The records below must be repeated exactly, but without their pictures.
(Beginning of DATA SHOWN)
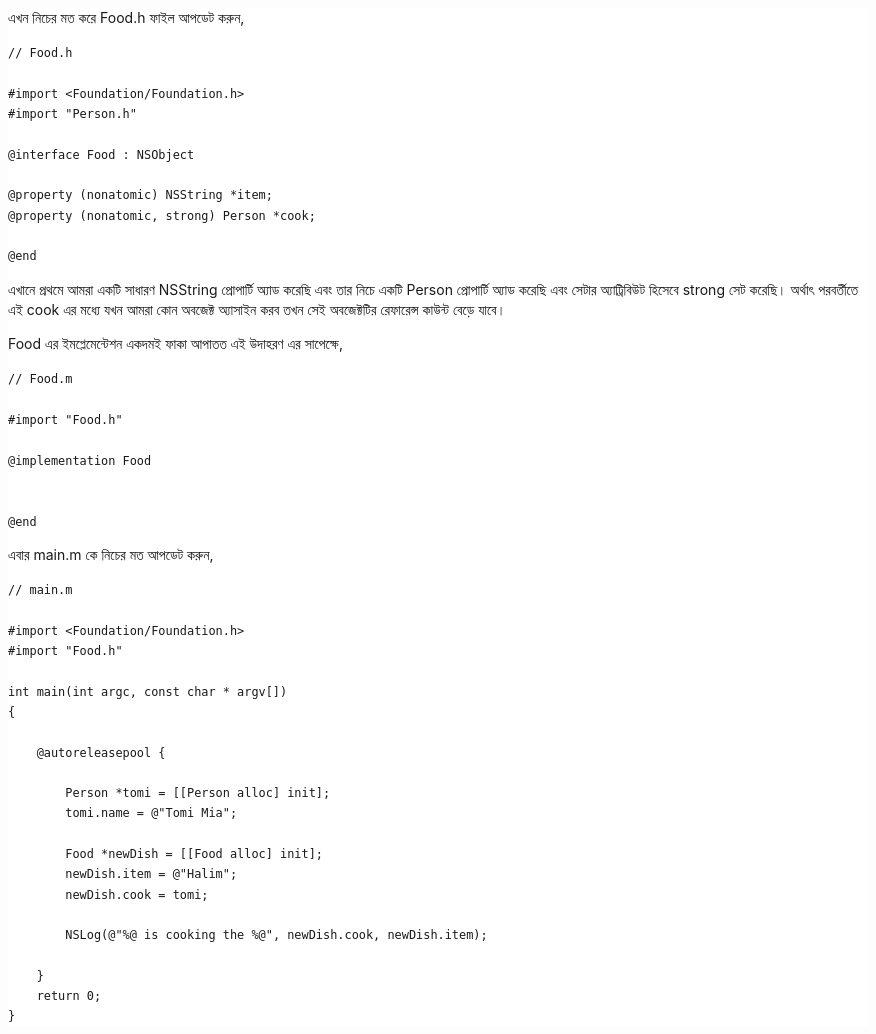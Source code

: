 এখন নিচের মত করে Food.h ফাইল আপডেট করুন,

```text
// Food.h

#import <Foundation/Foundation.h>
#import "Person.h"

@interface Food : NSObject

@property (nonatomic) NSString *item;
@property (nonatomic, strong) Person *cook;

@end
```

এখানে প্রথমে আমরা একটি সাধারণ NSString প্রোপার্টি অ্যাড করেছি এবং তার নিচে একটি Person প্রোপার্টি অ্যাড করেছি এবং সেটার অ্যাট্রিবিউট হিসেবে strong সেট করেছি। অর্থাৎ পরবর্তীতে এই cook এর মধ্যে যখন আমরা কোন অবজেক্ট অ্যাসাইন করব তখন সেই অবজেক্টটির রেফারেন্স কাউন্ট বেড়ে যাবে।

Food এর ইমপ্লেমেন্টেশন একদমই ফাকা আপাতত এই উদাহরণ এর সাপেক্ষে,

```text
// Food.m

#import "Food.h"

@implementation Food


@end
```

এবার main.m কে নিচের মত আপডেট করুন,

```text
// main.m

#import <Foundation/Foundation.h>
#import "Food.h"

int main(int argc, const char * argv[])
{

    @autoreleasepool {

        Person *tomi = [[Person alloc] init];
        tomi.name = @"Tomi Mia";

        Food *newDish = [[Food alloc] init];
        newDish.item = @"Halim";
        newDish.cook = tomi;

        NSLog(@"%@ is cooking the %@", newDish.cook, newDish.item);

    }
    return 0;
}
```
(End of DATA SHOWN)
* _WRITTEN ANSWER_:
Source code

: এখন নিচের মত করে Food.h ফাইল আপডেট করুন,

```text
// Food.h

#import <Foundation/Foundation.h>
#import "Person.h"

@interface Food : NSObject

@property (nonatomic) NSString *item;
@property (nonatomic, strong) Person *cook;

@end
```

এখানে প্রথমে আমরা একটি সাধারণ NSString প্রোপার্টি অ্যাড করেছি এবং তার নিচে একটি Person প্রোপার্টি অ্যাড করেছি এবং সেটার অ্যাট্রিবিউট হিসেবে strong সেট করেছি। অর্থাৎ পরবর্তীতে এই cook এর মধ্যে যখন আমরা কোন অবজেক্ট অ্যাসাইন করব তখন সেই অবজেক্টটির রেফারেন্স কাউন্ট বেড়ে যাবে।

Food এর ইমপ্লেমেন্টেশন একদমই ফাকা আপাতত এই উদাহরণ এর সাপেক্ষে,

```text
// Food.m

#import "Food.h"

@implementation Food


@end
```

এবার main.m কে নিচের মত আপডেট করুন,

```text
// main.m

#import <Foundation/Foundation.h>
#import "Food.h"

int main(int argc, const char * argv[])
{

    @autoreleasepool {

        Person *tomi = [[Person alloc] init];
        tomi.name = @"Tomi Mia";

        Food *newDish = [[Food alloc] init];
        newDish.item = @"Halim";
        newDish.cook = tomi;

        NSLog(@"%@ is cooking the %@", newDish.cook, newDish.item);

    }
    return 0;
}
```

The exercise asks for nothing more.